Habiter le poème
image ci-desus : Carl Spitzweg, Le Pauvre Poète, 1839, Domaine public.
« Rien de nouveau sous le soleil », nous dit l’Ecclésiaste. Donc, on sait que le poème reste un endroit de la littérature qui n’évolue pas dans sa relation au poète. Sa forme même, devenue libre, sujette à l’expérimentation, à l’épreuve de l’avant-garde, qui ne se distingue plus de la réalité parfois, ceinturée par un happening, travaillée par des expériences graphiques, ou des trous, revient à un rapport entre l’écrivain et sa production.
Habiter le poème en sa nature universelle revient à s’habiter comme poète. Qu’on lui insuffle une matière sonore, une matière visuelle, que l’on opte pour une description même froide, pour un chant pur et hermétique, une cantilène lyrique, tout découle de l’aède.
Je veux dire que c’est toujours l’homme ou la femme qui écrit, que l’on distingue derrière le Dit. Donc leur but : la langue. D’ailleurs, le texte peut aussi être un ennemi, car il ne cesse justement de résister, de fuir devant le créateur, de se dépeindre ainsi, de faire du mal ou du bien à celui ou celle qui l’énonce, de pousser jusqu’à la fatigue, faire le deuil, entreprendre cette appropriation en somme de la strophe.
À proprement parler, la poésie est un travail, non seulement parce que du manuscrit au livre le temps doit passer, et ce temps passant il faut accepter en un sens sa défaite. Et parce que veiller à la perfection lyrique, sonore, visuelle, graphique, habiter ces lieux peuvent se comparer au travail du joaillier, de l’orfèvre, dépendant de la matière, laquelle ainsi est inerte et sauvage.
Il faut découper et perdre ici ou là quelque chose qui a été chéri tantôt.
La langue dès lors devient une gemme, une chasuble dans quoi se logent à la fois l’âme et le corps, le labeur et ses fortunes diverses, en vrai, sa personne de rhapsode, de ménestrel, de barde, de chaman. Et s’il existe une utilité au poème, comparable à la vivacité d’une étoile, c’est-à-dire purement spéculative, énigmatique et finalement sans importance vitale immédiate, une prière aussi, sa destination est un lieu vacant, un chemin au-dessus du vide.
Là la vraie nourriture du poète, de la poétesse, autant dans l’amour que dans la mort. Lieu comme un grenier où les pommes de la saison sèchent, où le grain s’entasse dans des paniers. À la fin, ce que ce démiurge ou cet(te) architecte apprennent d’eux-mêmes, se trouve ici : la pomme de la connaissance, et le grain du langage dont il est si difficile de retenir le bon du mauvais, de garder le blé et de rejeter l’ivraie.
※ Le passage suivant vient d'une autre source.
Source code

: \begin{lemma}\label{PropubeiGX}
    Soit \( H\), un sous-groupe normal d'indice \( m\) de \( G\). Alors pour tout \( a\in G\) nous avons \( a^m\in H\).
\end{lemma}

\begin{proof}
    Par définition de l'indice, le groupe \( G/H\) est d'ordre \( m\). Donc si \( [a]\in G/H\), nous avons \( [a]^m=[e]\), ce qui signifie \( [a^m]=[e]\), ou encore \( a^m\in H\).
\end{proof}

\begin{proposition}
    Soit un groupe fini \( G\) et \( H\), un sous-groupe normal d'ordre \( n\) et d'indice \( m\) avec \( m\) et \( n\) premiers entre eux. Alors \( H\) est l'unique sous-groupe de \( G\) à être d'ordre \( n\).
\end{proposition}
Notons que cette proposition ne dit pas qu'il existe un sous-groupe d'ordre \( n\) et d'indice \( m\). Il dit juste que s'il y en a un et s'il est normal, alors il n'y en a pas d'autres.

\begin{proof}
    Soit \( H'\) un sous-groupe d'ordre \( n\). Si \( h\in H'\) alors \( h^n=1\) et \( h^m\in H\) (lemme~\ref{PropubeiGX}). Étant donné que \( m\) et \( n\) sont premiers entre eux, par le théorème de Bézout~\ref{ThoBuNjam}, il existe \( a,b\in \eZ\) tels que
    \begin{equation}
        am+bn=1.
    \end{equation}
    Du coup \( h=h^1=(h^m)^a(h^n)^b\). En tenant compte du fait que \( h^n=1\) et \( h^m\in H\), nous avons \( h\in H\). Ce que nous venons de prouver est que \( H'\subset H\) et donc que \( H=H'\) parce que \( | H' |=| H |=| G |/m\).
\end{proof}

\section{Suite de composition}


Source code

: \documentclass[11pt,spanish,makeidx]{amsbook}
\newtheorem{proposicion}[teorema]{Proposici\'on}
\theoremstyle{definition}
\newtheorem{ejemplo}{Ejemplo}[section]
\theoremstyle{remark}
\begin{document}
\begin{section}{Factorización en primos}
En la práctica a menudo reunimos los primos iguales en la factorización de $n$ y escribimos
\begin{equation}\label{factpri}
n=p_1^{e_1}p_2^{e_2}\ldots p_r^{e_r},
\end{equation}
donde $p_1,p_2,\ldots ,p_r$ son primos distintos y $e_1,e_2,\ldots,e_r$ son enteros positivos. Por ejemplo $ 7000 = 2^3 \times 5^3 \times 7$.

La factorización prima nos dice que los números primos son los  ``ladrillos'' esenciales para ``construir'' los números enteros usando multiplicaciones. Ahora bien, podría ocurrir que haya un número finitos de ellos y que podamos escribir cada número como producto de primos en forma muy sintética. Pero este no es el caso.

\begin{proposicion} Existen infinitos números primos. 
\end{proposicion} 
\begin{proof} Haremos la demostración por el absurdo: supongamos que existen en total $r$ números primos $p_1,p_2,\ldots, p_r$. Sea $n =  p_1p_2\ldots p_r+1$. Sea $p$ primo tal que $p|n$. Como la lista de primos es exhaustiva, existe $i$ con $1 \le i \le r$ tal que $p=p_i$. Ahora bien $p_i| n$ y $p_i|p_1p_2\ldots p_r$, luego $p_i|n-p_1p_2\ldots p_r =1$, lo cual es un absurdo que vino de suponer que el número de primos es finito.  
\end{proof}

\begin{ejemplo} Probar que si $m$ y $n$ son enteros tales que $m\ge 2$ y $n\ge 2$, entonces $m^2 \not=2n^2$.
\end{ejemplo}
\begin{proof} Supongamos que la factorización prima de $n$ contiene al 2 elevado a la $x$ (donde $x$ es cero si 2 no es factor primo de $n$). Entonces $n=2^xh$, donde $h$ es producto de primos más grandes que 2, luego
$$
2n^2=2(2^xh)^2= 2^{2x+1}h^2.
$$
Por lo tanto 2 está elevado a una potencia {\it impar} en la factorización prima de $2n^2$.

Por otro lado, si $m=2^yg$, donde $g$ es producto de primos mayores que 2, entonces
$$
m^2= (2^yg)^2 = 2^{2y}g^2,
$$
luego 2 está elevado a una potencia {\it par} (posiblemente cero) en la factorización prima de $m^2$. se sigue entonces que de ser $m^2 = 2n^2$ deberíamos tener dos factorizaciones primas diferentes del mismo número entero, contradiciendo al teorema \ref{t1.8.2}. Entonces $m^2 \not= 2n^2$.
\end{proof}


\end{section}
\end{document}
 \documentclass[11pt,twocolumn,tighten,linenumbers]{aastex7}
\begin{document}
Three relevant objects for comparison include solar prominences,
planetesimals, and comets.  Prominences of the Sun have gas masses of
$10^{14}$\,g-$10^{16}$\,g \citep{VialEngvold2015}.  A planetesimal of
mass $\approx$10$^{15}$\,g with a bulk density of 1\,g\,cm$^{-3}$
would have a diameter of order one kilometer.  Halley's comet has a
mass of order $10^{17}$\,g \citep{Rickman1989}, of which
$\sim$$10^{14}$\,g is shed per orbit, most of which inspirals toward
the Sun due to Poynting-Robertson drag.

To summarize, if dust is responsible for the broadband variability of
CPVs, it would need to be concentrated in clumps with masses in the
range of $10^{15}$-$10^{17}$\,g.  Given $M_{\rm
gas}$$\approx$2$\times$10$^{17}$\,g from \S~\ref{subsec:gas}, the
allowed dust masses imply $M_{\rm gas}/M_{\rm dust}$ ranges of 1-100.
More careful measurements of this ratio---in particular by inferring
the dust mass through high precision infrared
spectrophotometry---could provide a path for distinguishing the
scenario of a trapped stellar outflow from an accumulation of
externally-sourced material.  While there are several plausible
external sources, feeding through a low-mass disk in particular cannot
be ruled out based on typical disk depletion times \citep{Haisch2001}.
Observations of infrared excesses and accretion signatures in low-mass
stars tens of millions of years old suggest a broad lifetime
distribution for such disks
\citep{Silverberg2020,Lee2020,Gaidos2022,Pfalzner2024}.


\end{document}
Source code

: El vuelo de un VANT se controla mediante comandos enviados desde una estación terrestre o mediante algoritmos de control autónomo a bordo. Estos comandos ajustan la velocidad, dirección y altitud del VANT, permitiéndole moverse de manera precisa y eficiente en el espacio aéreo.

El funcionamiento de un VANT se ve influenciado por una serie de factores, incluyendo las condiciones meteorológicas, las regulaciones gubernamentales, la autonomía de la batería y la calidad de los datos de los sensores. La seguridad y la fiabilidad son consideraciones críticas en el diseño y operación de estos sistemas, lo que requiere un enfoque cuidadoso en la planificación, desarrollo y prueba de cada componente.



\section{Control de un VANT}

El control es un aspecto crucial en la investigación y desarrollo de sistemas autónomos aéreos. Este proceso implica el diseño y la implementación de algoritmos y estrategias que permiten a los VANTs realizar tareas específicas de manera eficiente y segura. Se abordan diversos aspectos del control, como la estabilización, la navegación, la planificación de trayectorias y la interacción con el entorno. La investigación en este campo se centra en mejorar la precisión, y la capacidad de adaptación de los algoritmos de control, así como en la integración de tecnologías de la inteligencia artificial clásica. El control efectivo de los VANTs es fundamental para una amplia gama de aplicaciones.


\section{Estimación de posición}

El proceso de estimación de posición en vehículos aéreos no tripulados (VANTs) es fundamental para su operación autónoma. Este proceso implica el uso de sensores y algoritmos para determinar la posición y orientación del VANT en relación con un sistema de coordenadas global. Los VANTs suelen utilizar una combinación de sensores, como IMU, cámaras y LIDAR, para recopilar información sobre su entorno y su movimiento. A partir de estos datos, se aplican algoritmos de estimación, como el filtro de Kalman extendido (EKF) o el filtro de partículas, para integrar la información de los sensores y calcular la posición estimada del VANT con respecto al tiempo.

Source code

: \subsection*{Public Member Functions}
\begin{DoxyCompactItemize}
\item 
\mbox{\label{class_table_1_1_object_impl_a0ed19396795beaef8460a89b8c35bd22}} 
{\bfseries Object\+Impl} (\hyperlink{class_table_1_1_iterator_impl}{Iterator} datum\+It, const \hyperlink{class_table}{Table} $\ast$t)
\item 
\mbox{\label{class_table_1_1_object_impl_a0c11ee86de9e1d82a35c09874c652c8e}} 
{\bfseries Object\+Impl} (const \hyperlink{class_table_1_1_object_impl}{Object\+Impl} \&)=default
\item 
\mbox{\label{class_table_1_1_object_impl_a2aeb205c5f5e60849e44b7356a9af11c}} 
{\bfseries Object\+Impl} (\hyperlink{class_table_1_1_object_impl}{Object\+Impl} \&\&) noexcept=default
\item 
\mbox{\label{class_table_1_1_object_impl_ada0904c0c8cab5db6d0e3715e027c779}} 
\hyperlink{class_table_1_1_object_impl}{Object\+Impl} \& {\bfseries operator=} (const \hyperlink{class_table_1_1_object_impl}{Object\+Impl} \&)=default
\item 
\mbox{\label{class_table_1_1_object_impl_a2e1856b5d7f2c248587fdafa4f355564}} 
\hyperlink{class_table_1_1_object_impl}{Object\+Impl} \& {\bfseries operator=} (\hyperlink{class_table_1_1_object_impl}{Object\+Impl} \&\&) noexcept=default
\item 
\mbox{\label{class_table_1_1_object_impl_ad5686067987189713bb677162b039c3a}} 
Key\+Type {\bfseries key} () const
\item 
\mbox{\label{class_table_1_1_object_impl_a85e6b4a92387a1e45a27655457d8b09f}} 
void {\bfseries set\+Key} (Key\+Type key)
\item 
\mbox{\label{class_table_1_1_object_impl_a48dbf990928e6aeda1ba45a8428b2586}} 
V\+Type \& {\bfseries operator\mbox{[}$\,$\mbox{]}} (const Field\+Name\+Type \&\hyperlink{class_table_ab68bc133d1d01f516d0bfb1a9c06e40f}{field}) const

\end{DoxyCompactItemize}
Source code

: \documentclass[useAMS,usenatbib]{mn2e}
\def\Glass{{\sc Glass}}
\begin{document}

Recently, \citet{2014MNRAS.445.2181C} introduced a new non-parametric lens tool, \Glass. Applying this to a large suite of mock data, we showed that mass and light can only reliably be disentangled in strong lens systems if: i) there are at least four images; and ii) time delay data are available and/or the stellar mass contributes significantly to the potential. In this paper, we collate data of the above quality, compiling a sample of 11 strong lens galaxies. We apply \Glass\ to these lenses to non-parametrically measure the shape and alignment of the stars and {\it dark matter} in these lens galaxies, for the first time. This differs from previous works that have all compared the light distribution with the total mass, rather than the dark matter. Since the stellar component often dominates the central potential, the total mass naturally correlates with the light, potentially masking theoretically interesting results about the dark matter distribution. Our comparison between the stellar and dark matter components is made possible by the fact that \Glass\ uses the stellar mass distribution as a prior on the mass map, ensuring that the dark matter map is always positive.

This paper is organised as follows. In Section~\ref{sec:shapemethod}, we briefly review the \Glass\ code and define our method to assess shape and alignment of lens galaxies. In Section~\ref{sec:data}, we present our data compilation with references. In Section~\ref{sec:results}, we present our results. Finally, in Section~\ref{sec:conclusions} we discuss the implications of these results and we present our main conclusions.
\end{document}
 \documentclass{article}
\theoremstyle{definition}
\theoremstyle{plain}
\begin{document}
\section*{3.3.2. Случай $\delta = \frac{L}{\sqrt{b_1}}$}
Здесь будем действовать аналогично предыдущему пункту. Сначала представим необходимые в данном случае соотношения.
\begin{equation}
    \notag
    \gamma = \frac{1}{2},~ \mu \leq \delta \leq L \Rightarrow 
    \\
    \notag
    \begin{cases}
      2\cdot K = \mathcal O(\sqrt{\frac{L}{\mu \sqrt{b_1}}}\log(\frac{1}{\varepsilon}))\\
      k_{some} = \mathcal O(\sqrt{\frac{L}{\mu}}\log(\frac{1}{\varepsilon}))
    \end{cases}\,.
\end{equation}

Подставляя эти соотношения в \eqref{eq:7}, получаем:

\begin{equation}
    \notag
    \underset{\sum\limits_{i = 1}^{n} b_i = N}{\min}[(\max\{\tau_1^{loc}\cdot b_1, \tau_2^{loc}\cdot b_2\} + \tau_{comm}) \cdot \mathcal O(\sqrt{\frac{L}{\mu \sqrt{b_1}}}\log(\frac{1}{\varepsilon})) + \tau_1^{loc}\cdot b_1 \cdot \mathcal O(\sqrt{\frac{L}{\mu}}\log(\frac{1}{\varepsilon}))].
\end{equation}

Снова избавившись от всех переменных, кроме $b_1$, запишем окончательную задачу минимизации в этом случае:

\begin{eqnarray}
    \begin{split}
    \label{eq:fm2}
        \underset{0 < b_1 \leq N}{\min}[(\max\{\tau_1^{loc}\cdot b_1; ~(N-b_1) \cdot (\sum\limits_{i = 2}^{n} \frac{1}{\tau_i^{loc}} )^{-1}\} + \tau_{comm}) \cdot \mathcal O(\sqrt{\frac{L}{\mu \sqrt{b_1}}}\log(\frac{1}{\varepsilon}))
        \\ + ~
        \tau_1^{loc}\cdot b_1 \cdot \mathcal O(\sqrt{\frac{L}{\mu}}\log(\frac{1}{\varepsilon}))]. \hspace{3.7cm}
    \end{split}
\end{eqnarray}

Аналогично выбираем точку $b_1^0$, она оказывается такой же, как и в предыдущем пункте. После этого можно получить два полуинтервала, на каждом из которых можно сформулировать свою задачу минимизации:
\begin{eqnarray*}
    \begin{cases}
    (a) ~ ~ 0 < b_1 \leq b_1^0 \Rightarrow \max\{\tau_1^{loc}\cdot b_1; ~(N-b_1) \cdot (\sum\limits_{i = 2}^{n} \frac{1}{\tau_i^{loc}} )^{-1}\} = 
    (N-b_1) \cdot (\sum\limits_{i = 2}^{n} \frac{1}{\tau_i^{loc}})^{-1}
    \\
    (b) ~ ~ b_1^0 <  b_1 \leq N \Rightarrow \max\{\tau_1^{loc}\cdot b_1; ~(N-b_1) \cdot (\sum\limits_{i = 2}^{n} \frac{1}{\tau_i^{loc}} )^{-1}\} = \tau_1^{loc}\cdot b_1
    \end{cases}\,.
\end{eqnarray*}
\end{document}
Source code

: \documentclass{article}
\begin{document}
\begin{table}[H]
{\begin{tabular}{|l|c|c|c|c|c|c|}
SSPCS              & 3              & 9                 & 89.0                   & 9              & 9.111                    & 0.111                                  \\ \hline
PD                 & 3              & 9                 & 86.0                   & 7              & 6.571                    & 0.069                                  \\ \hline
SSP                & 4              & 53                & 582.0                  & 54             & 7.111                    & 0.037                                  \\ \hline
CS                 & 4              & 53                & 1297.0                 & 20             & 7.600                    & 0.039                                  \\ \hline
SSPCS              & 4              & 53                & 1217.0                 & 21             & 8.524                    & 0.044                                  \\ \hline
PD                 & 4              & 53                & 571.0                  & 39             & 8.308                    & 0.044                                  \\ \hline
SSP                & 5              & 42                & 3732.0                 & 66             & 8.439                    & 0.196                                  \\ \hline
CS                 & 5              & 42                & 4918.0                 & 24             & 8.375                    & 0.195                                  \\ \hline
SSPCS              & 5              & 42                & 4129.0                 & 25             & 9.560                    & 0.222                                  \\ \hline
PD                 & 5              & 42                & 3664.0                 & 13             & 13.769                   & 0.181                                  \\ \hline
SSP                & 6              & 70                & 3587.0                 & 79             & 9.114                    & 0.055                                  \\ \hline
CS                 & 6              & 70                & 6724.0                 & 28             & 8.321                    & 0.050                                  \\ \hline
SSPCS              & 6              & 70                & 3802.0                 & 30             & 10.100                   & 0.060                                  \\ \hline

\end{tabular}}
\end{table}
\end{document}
Bien sûr cette description physique de l’atelier du minnesinger dans sa densité, sert le poète, à la fois dans sa douleur d’être, ce qui l’interroge, dans son inquiétude voire son malheur, sa hantise, son mal, inquiétude, hantise, restant essentiellement le principe, l’arrière-monde du texte.
Le désespoir, l’angoisse, la haine de soi aussi, provoquent le poème au milieu du poète ; pour l’heureux poète, le poème est là encore, justement dans ce paradoxe de l’étantité de la créature humaine, qui s’arc-boute du néant à l’infini, sans aucun repos.